Introduction to Simulation
A simulation is the imitation of the operation of a real-world process or system over time. Whether done by hand or on a computer, simulation involves the generation of an artificial history of a system, and the observation of that artificial history to draw inferences concerning the operating characteristics of the real system. The behavior of a system as it evolves over time is studied by developing a simulation model. This model usually takes the form of a set of assumptions concerning the operation of the system. These assumptions are expressed in mathematical, logical, and symbolic relationships between the entities, or objects of interest, of the system. Once developed and validated. a model can be used to investigate a wide variety of "what if" questions about the real world system. Potential changes to the system can first be simulated in order to predict their impact on system performance. Simulation can also be used to study systems in the design stage, before such systems are built. Thus, simulation modeling can be used both as an analysis tool for predicting the effect of changes to existing systems, and as a design tool to predict the performance of new systems under varying sets of circumstances.
In some instances, a model can be developed which is simple enough to be "solved" by mathematical methods. Such solutions may be found by the use of differential calculus, probability theory, algebraic methods, or other mathematical techniques. The solution usually consists of one or more numerical parameters, which are called measures of performance of the system. However, many real-world systems are so complex that models of these systems are virtually impossible to solve mathematically. In these instances, numerical, computer-based simulation can be used to imitate the behavior of the system over time. From the simulation, data are collected as if a real system were being observed. This simulation-generated data is used to estimate the measures of performance of the system.

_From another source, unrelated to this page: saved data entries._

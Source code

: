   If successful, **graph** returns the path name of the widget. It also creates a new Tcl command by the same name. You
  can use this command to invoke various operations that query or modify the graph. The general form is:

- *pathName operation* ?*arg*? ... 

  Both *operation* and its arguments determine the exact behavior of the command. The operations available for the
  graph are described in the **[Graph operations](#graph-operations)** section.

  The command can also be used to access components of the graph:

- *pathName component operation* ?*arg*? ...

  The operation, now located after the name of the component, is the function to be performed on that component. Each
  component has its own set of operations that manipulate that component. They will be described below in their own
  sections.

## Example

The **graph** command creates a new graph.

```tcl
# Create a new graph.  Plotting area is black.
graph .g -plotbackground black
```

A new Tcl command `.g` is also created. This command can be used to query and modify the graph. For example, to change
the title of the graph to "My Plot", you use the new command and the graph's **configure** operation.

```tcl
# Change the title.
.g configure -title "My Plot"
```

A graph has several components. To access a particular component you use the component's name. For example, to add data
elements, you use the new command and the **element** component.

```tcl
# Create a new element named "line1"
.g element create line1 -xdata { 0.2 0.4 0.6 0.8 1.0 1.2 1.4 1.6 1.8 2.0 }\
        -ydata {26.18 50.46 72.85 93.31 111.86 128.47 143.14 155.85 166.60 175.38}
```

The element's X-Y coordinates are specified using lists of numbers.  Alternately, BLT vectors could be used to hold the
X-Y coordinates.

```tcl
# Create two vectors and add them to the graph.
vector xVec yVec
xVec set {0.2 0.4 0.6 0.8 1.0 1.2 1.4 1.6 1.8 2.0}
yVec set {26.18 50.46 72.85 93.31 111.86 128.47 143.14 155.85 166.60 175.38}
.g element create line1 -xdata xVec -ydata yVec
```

1.1 When Simulation Is the Appropriate Tool
The availability of special-purpose simulation languages, massive computing capabilities at a decreasing cost per operation, and advances in simulation methodologies have made simulation one of the most widely used and accepted tools in operations research and systems analysis. Circumstances under which simulation is the appropriate tool to use have been discussed by many authors, from Naylor et al.  to Banks et al. . Simulation can be used for the following purposes:
1.Simulation enables the study of, and experimentation with, the internal interactions of a complex system, or of a subsystem within a complex system. 2.Informational, organizational, and environmental changes can be simulated, and the effect of these alterations on the model's behavior can be observed. 3.The knowledge gained in designing a simulation model may be of great value toward suggesting improvement in the system under investigation. 4.By changing simulation inputs and observing the resulting outputs, valuable insight may be obtained into which variables are most important and how variables interact. 5.Simulation can be used as a pedagogical device to reinforce analytic solution methodologies.

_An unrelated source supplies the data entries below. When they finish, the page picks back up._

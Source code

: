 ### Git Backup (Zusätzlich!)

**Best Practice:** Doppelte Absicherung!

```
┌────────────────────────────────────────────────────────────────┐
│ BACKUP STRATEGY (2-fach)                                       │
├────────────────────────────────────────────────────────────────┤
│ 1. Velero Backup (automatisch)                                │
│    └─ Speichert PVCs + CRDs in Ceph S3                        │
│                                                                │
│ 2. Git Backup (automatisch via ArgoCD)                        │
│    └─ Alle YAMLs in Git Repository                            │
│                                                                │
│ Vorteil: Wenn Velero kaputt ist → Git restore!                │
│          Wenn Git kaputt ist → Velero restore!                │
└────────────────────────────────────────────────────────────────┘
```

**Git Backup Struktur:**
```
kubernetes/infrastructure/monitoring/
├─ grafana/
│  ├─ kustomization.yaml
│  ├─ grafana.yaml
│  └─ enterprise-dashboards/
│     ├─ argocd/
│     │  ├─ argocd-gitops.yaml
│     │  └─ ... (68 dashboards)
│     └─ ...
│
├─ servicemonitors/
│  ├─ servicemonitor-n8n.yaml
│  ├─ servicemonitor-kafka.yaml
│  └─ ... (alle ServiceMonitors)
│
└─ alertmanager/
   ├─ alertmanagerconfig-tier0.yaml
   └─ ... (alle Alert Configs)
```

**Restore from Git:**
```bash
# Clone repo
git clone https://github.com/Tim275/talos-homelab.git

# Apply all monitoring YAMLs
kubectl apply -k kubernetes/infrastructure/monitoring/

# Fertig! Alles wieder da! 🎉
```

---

6.Simulation can be used to experiment with new designs or policies prior to implementation, so as to prepare for what may happen.
7.Simulation can be used to verify analytic solutions.
8.By simulating different capabilities for a machine, requirements can be determined. 9.Simulation models designed for training allow learning without the cost and disruption of on-the-job learning. 10. Animation shows a system in simulated operation so that the plan can be visualized. 11. The modern system (factory, wafer fabrication plant, service organization, etc.) is so complex that the interactions can be treated only through simulation.